Brazilian environmentalist murdered

A Brazilian environmentalist has been shot dead in the country's Atlantic rain forest – only 10 days after an activist US nun was gunned down in the Amazon jungle.

    The killing follows the murder of activist US nun Dorothy Stang

    The police said Dionisio Ribeiro Filho, 59, was shot in the head on Tuesday at the entrance to the Tingua federal reserve, about 30km from Rio de Janeiro city, after he defended it from poachers and illegal palm tree cutters.

    "He had received death threats for some time," said Luis Henrique dos Santos, head of the Tingua reserve and a federal employee. "We are working against illegal palm tree cutting and this upset a lot of people."

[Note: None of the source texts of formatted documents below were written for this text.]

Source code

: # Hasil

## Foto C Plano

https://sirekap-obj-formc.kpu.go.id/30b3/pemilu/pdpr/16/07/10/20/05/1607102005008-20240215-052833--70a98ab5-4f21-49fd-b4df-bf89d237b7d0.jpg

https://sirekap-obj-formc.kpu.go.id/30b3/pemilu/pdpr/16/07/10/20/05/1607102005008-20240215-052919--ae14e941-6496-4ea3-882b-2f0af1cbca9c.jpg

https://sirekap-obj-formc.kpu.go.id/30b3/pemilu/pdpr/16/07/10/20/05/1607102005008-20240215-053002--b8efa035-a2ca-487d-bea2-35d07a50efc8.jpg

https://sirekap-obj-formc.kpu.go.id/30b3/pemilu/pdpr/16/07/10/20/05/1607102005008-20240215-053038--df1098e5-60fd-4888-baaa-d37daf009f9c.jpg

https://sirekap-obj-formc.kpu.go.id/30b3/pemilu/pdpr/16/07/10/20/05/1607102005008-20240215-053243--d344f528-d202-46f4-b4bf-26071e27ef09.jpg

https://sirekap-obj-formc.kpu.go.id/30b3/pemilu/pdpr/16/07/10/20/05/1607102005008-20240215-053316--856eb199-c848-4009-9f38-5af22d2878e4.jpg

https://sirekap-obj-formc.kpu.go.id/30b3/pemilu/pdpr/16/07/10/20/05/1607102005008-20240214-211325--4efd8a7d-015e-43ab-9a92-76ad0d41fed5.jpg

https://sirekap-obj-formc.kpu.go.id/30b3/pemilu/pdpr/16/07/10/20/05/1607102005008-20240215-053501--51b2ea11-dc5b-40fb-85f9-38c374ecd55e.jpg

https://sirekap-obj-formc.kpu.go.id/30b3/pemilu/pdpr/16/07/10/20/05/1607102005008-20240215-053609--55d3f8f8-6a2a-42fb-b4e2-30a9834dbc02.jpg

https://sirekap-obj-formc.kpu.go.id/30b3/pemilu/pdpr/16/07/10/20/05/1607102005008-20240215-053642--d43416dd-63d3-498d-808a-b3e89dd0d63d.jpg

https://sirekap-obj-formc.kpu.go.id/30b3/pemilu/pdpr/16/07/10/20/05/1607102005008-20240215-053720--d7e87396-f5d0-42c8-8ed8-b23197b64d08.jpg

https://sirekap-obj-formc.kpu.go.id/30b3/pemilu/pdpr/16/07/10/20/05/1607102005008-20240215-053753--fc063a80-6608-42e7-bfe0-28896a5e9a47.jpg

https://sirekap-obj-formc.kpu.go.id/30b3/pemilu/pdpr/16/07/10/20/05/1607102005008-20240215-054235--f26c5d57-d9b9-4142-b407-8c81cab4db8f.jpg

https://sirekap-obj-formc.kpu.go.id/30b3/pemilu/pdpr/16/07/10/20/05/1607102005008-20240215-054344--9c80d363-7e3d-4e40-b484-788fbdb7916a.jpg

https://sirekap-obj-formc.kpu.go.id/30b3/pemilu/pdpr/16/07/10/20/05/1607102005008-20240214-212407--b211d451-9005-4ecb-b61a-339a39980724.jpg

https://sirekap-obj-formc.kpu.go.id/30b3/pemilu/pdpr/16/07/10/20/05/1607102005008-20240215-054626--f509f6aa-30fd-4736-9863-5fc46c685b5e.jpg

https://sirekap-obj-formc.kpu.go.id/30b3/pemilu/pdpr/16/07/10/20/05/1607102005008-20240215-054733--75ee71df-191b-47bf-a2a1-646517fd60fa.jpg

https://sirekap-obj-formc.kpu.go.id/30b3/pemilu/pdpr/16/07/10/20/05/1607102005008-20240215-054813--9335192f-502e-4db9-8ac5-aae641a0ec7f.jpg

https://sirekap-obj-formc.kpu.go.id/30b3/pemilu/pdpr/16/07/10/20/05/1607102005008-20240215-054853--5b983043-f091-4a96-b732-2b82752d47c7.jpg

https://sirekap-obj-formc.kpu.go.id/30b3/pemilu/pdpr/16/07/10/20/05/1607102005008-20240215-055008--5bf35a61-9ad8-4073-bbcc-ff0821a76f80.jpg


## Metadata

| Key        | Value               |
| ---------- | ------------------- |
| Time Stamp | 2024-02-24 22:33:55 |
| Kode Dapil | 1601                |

    Filho's death comes after the 12 February killing of prominent US human rights and environmental activist Dorothy Stang as she set up a government peasant farming reserve in the state of Para and defended it from illegal loggers and ranchers.

    President Luiz Inacio Lula da Silva launched Brazil's biggest ever crackdown on crime in the Amazon rain forest after Stang's murder caused worldwide outrage.

    Stang had received repeated death threats.

    Under siege

    Brazil's federal environmental agency IBAMA, which operates the Tingua reserve, has asked for federal police protection for its workers in the 249 square kilometre area of rolling, rain forested hills.

    "This business of shutting up ecologists and environmentalists with violence, it's not going to stop," said Edson Bedin, head of IBAMA in Rio de Janeiro state.

    Ribeiro was a member of a non-profit environmental organisation that helped set up the park in 1989. He worked to defend it from people harvesting palm trees for heart of palm, a gastronomic delicacy, and trapping tropical birds and animals for illegal sale.

    Brazil has already deforested 97% of its Atlantic rainforest, which runs along its coastline and was once a third the size of Brazil's Amazon jungle.